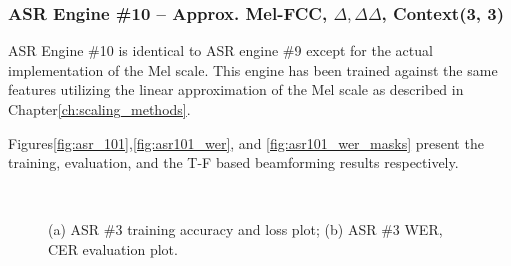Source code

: \subsubsection{ASR Engine \#10 -- Approx. Mel-FCC, \(\Delta,\Delta\Delta\), Context(3, 3)}
ASR Engine \#10 is identical to ASR engine \#9 except for the
actual implementation of the Mel scale. This engine has been
trained against the same features 
utilizing 
the linear approximation of the Mel scale
as described in Chapter\;\ref{ch:scaling_methods}.

\bigskip

Figures\;\ref{fig:asr_101},\;\ref{fig:asr101_wer}, 
and \ref{fig:asr101_wer_masks}
present the training, evaluation, and the 
T-F based beamforming results respectively. 

\begin{figure}[H]
    \centering
    \\
    \vspace{-0.3cm}
    \caption{(a) ASR \#3 training accuracy and loss plot;\;\;
        (b) ASR \#3 WER, CER evaluation plot.}\label{fig:asr101_wer_subplot} 
\end{figure}

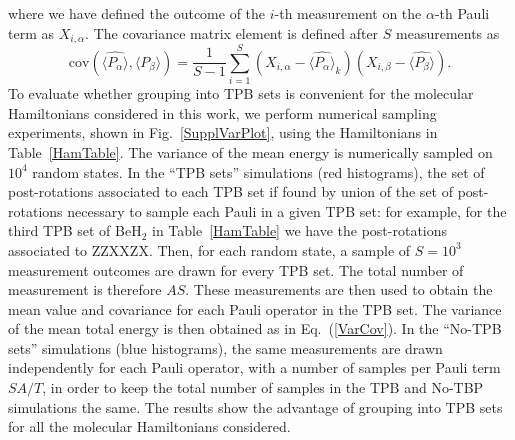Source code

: \documentclass[twocolumn]{revtex4-1}
\newcommand{\1}{\mathbbm{1}}
\begin{document}
where we have defined the outcome of the $i$-th measurement on the $\alpha$-th Pauli term as $X_{i,\alpha}$. The covariance matrix element is defined after $S$ measurements as 
\begin{equation}
\label{CovDef}
{\mathrm{cov}}(\widehat{ \langle P_\alpha\rangle},\widehat{ \langle P_\beta \rangle})=\frac{1}{S-1}\sum_{i=1}^S (X_{i,\alpha}-\widehat{ \langle P_\alpha\rangle}_k)(X_{i,\beta}-\widehat{ \langle P_\beta\rangle}).
\end{equation}
To evaluate whether grouping into TPB sets is convenient for the molecular Hamiltonians considered in this work, we perform numerical sampling experiments, shown in Fig.~\ref{SupplVarPlot}, using the Hamiltonians in Table~\ref{HamTable}. The variance of the mean energy is numerically sampled on $10^4$ random states. In the ``TPB sets'' simulations (red histograms), the set of post-rotations associated to each TPB set if found by union of the set of post-rotations necessary to sample each Pauli in a given TPB set: for example, for the third TPB set of BeH$_2$ in Table~\ref{HamTable} we have the post-rotations associated to ZZXXZX. Then, for each random state, a sample of $S=10^3$ measurement outcomes are drawn for every TPB set. The total number of measurement is therefore $AS$. These measurements are then used to obtain the mean value and covariance for each Pauli operator in the TPB set. The variance of the mean total energy is then obtained as in Eq.~(\ref{VarCov}). In the ``No-TPB sets'' simulations (blue histograms), the same measurements are drawn independently for each Pauli operator, with a number of samples per Pauli term $SA/T$, in order to keep the total number of samples in the TPB and No-TBP simulations the same. The results show the advantage of grouping into TPB sets for all the molecular Hamiltonians considered.
\end{document}
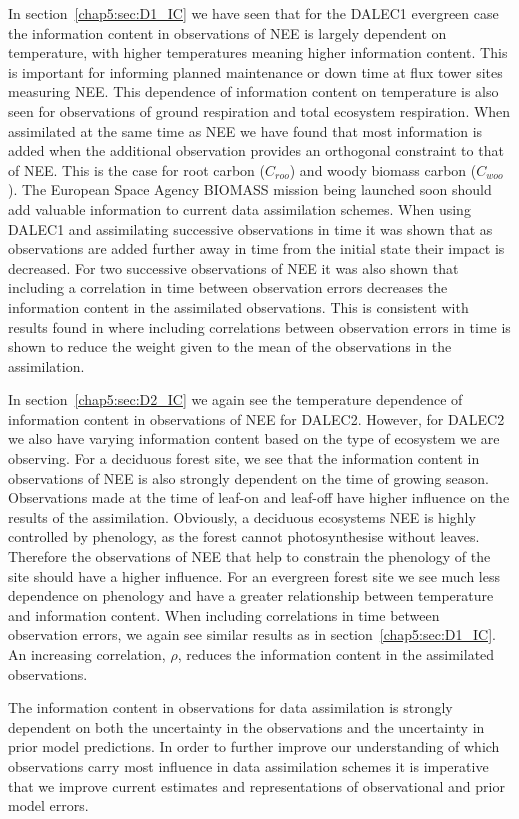 In section~\ref{chap5:sec:D1_IC} we have seen that for the DALEC1 evergreen case the information content in observations of NEE is largely dependent on temperature, with higher temperatures meaning higher information content. This is important for informing planned maintenance or down time at flux tower sites measuring NEE. This dependence of information content on temperature is also seen for observations of ground respiration and total ecosystem respiration. When assimilated at the same time as NEE we have found that most information is added when the additional observation provides an orthogonal constraint to that of NEE. This is the case for root carbon (\(C_{roo}\)) and woody biomass carbon (\(C_{woo}\)). The European Space Agency BIOMASS mission being launched soon should add valuable information to current data assimilation schemes. When using DALEC1 and assimilating successive observations in time it was shown that as observations are added further away in time from the initial state their impact is decreased. For two successive observations of NEE it was also shown that including a correlation in time between observation errors decreases the information content in the assimilated observations. This is consistent with results found in \citet{jarvinen1999variational} where including correlations between observation errors in time is shown to reduce the weight given to the mean of the observations in the assimilation.

In section~\ref{chap5:sec:D2_IC} we again see the temperature dependence of information content in observations of NEE for DALEC2. However, for DALEC2 we also have varying information content based on the type of ecosystem we are observing. For a deciduous forest site, we see that the information content in observations of NEE is also strongly dependent on the time of growing season. Observations made at the time of leaf-on and leaf-off have higher influence on the results of the assimilation. Obviously, a deciduous ecosystems NEE is highly controlled by phenology, as the forest cannot photosynthesise without leaves. Therefore the observations of NEE that help to constrain the phenology of the site should have a higher influence. For an evergreen forest site we see much less dependence on phenology and have a greater relationship between temperature and information content. When including correlations in time between observation errors, we again see similar results as in section~\ref{chap5:sec:D1_IC}. An increasing correlation, \(\rho\), reduces the information content in the assimilated observations. 

The information content in observations for data assimilation is strongly dependent on both the uncertainty in the observations and the uncertainty in prior model predictions. In order to further improve our understanding of which observations carry most influence in data assimilation schemes it is imperative that we improve current estimates and representations of observational and prior model errors.  
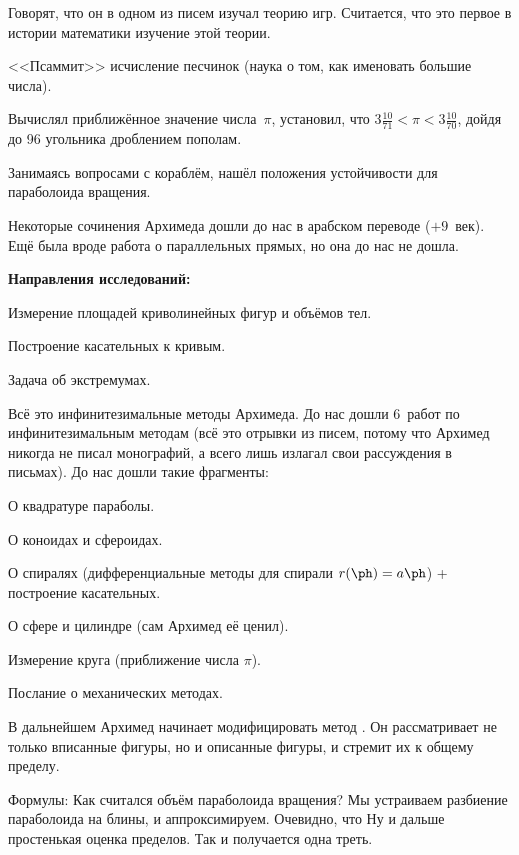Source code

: \documentclass[a4paper,oneside,fleqn,10pt]{article}
\begin{document}
Говорят, что он в одном из писем изучал теорию игр. Считается, что это
первое в истории математики изучение этой теории.

<<Псаммит>> исчисление песчинок (наука о том, как именовать большие
числа).

Вычислял приближённое значение числа~$\pi$, установил, что
$3\frac{10}{71} < \pi < 3\frac{10}{70}$, дойдя до 96 угольника
дроблением пополам.

Занимаясь вопросами с кораблём, нашёл положения устойчивости для
параболоида вращения.

Некоторые сочинения Архимеда дошли до нас в арабском переводе
 ($+9$~век).  Ещё была вроде
работа о параллельных прямых, но она до нас не дошла.

\textbf{Направления исследований:}

\begin{items}{-2}
\item Измерение площадей криволинейных фигур и объёмов тел.
\item Построение касательных к кривым.
\item Задача об экстремумах.
\end{items}

Всё это инфинитезимальные методы Архимеда. До нас дошли 6~работ по
инфинитезимальным методам (всё это отрывки из писем, потому что
Архимед никогда не писал монографий, а всего лишь излагал свои
рассуждения в письмах). До нас дошли такие фрагменты:

\begin{nums}{-2}
\item О квадратуре параболы.
\item О коноидах и сфероидах.
\item О спиралях (дифференциальные методы для спирали $r(\ph) = a\ph$)
  + построение касательных.
\item О сфере и цилиндре (сам Архимед её ценил).
\item Измерение круга (приближение числа $\pi$).
\item Послание  о механических методах.
\end{nums}

В дальнейшем Архимед начинает модифицировать метод
.  Он рассматривает не только вписанные фигуры,
но и описанные фигуры, и стремит их к общему пределу.

Формулы: 
Как считался объём параболоида вращения?  Мы устраиваем разбиение
параболоида на блины, и аппроксимируем.  Очевидно, что
  Ну и дальше простенькая оценка
пределов. Так и получается одна треть.
\end{document}
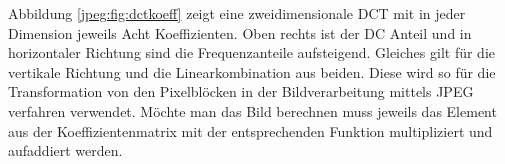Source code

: Abbildung \ref{jpeg:fig:dctkoeff}  zeigt eine zweidimensionale DCT mit in jeder Dimension jeweils Acht Koeffizienten.
Oben rechts ist der DC Anteil und in horizontaler Richtung sind die Frequenzanteile aufsteigend.
Gleiches gilt für die vertikale Richtung und die Linearkombination aus beiden.
Diese wird so für die Transformation von den Pixelblöcken in der Bildverarbeitung mittels JPEG verfahren verwendet.
Möchte man das Bild berechnen muss jeweils das Element aus der Koeffizientenmatrix mit der entsprechenden Funktion multipliziert und aufaddiert werden.

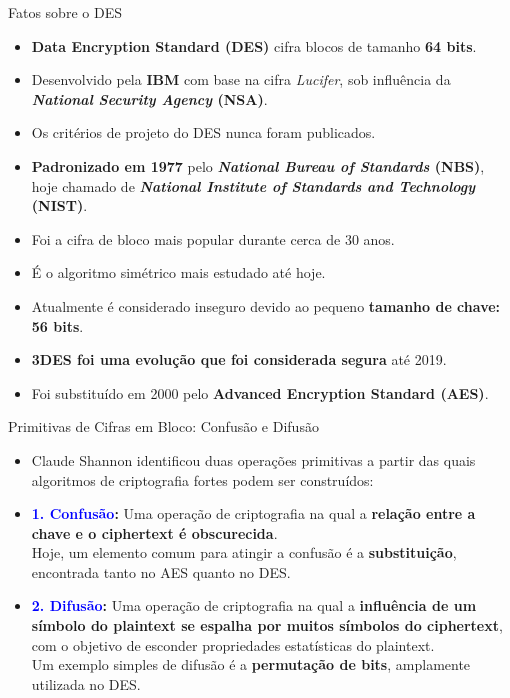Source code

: \documentclass{beamer}
\begin{document}
\begin{frame}{Fatos sobre o DES}

\begin{itemize}
    \item \textbf{Data Encryption Standard (DES)} cifra blocos de tamanho \textbf{64 bits}.
    \item Desenvolvido pela \textbf{IBM} com base na cifra \textit{Lucifer}, sob influência da \textbf{\textit{National Security Agency} (NSA)}. 
    \item Os critérios de projeto do DES nunca foram publicados.
    \item \textbf{Padronizado em 1977} pelo \textbf{\textit{National Bureau of Standards} (NBS)}, hoje chamado de \textbf{\textit{National Institute of Standards and Technology} (NIST)}.
    \item Foi a cifra de bloco mais popular durante cerca de 30 anos.
    \item É o algoritmo simétrico mais estudado até hoje.
    \item Atualmente é considerado inseguro devido ao pequeno \textbf{tamanho de chave: 56 bits}.
    \item \textbf{3DES foi uma evolução que foi considerada segura} até 2019.
    \item Foi substituído em 2000 pelo \textbf{Advanced Encryption Standard (AES)}.
\end{itemize}

\end{frame}


\begin{frame}{Primitivas de Cifras em Bloco: Confusão e Difusão}

\begin{itemize}
    \item Claude Shannon identificou duas operações primitivas a partir das quais algoritmos de criptografia fortes podem ser construídos:
    
    \vspace{1em}
    \item
    \textbf{\textcolor{blue}{1. Confusão}:} Uma operação de criptografia na qual a \textbf{relação entre a chave e o ciphertext é obscurecida}.\\
    Hoje, um elemento comum para atingir a confusão é a \textbf{substituição}, encontrada tanto no AES quanto no DES.
    
    \vspace{1em}
    \item
    \textbf{\textcolor{blue}{2. Difusão}:} Uma operação de criptografia na qual a \textbf{influência de um símbolo do plaintext se espalha por muitos símbolos do ciphertext}, com o objetivo de esconder propriedades estatísticas do plaintext.\\
    Um exemplo simples de difusão é a \textbf{permutação de bits}, amplamente utilizada no DES.
\end{itemize}

\end{frame}
\end{document}
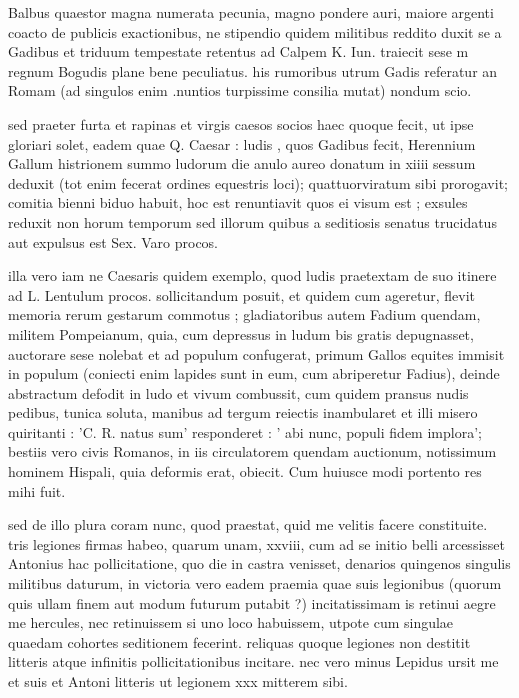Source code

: 


 Balbus quaestor magna numerata pecunia, magno pondere auri, maiore argenti coacto de publicis exactionibus, ne stipendio quidem militibus reddito duxit se a Gadibus et triduum tempestate retentus ad Calpem K. Iun. traiecit sese m regnum Bogudis plane bene peculiatus. his rumoribus utrum Gadis referatur an Romam (ad singulos enim .nuntios turpissime consilia mutat) nondum scio.

 sed praeter furta et rapinas et virgis caesos socios haec quoque fecit, ut ipse gloriari solet, eadem quae Q. Caesar : ludis , quos Gadibus fecit, Herennium Gallum histrionem summo ludorum die anulo aureo donatum in xiiii sessum deduxit (tot enim fecerat ordines equestris loci); quattuorviratum sibi prorogavit; comitia bienni biduo habuit, hoc est renuntiavit quos ei visum est ; exsules reduxit non horum temporum sed illorum quibus a seditiosis senatus trucidatus aut expulsus est Sex. Varo procos.

 illa vero iam ne Caesaris quidem exemplo, quod ludis praetextam de suo itinere ad L. Lentulum procos. sollicitandum posuit, et quidem cum ageretur, flevit memoria rerum gestarum commotus ; gladiatoribus autem Fadium quendam, militem Pompeianum, quia, cum depressus in ludum bis gratis depugnasset, auctorare sese nolebat et ad populum confugerat, primum Gallos equites immisit in populum (coniecti enim lapides sunt in eum, cum abriperetur Fadius), deinde abstractum defodit in ludo et vivum combussit, cum quidem pransus nudis pedibus, tunica soluta, manibus ad tergum reiectis inambularet et illi misero quiritanti : 'C. R. natus sum' responderet : ' abi nunc, populi fidem implora'; bestiis vero civis Romanos, in iis circulatorem quendam auctionum, notissimum hominem Hispali, quia deformis erat, obiecit. Cum huiusce modi portento res mihi fuit.

 sed de illo plura coram nunc, quod praestat, quid me velitis facere constituite. tris legiones firmas habeo, quarum unam, xxviii, cum ad se initio belli arcessisset Antonius hac pollicitatione, quo die in castra venisset, denarios quingenos singulis militibus daturum, in victoria vero eadem praemia quae suis legionibus (quorum quis ullam finem aut modum futurum putabit ?) incitatissimam is retinui aegre me hercules, nec retinuissem si uno loco habuissem, utpote cum singulae quaedam cohortes seditionem fecerint. reliquas quoque legiones non destitit litteris atque infinitis pollicitationibus incitare. nec vero minus Lepidus ursit me et suis et Antoni litteris ut legionem xxx mitterem sibi.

::::::::

Activity:
For the string "Измерение", count the lines of the preceding listing in which it appears, and report the count alone.

Task result:
2